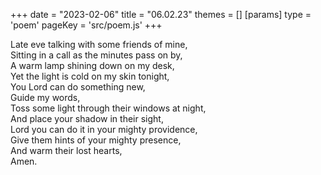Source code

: +++
date = "2023-02-06"
title = "06.02.23"
themes = []
[params]
  type = 'poem'
  pageKey = 'src/poem.js'
+++

Late eve talking with some friends of mine,  
Sitting in a call as the minutes pass on by,  
A warm lamp shining down on my desk,  
Yet the light is cold on my skin tonight,  
You Lord can do something new,  
Guide my words,  
Toss some light through their windows at night,  
And place your shadow in their sight,  
Lord you can do it in your mighty providence,  
Give them hints of your mighty presence,  
And warm their lost hearts,  
Amen.
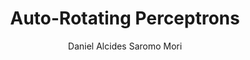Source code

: ---
paperId: 12
author: Daniel Alcides Saromo Mori
publicationauthor: Saromo Mori, D. A.
title: Auto-Rotating Perceptrons 
pdf: --
poster: --
alt: --
type: Oral
topic: FAT
link: --
conference: neurips
year: 2019
tags: neurips-2019
location: Vancouver, Canada
---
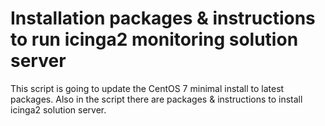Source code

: # Installation packages & instructions to run icinga2 monitoring solution server
This script is going to update the CentOS 7 minimal install to latest packages. Also in the script there are packages & instructions to install icinga2 solution server.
┄┄┄┄┄┄┄┄┄┄┄┄┄┄┄┄┄┄┄┄
- _Exercise details_: In your answer, give every line of the listing above exactly, and do not include the images.

- _Reply_:
Source code

: +++
date = "2023-02-06"
title = "06.02.23"
themes = []
[params]
  type = 'poem'
  pageKey = 'src/poem.js'
+++

Late eve talking with some friends of mine,  
Sitting in a call as the minutes pass on by,  
A warm lamp shining down on my desk,  
Yet the light is cold on my skin tonight,  
You Lord can do something new,  
Guide my words,  
Toss some light through their windows at night,  
And place your shadow in their sight,  
Lord you can do it in your mighty providence,  
Give them hints of your mighty presence,  
And warm their lost hearts,  
Amen.
Source code

: ---
paperId: 12
author: Daniel Alcides Saromo Mori
publicationauthor: Saromo Mori, D. A.
title: Auto-Rotating Perceptrons 
pdf: --
poster: --
alt: --
type: Oral
topic: FAT
link: --
conference: neurips
year: 2019
tags: neurips-2019
location: Vancouver, Canada
---
Source code

: # Installation packages & instructions to run icinga2 monitoring solution server
This script is going to update the CentOS 7 minimal install to latest packages. Also in the script there are packages & instructions to install icinga2 solution server.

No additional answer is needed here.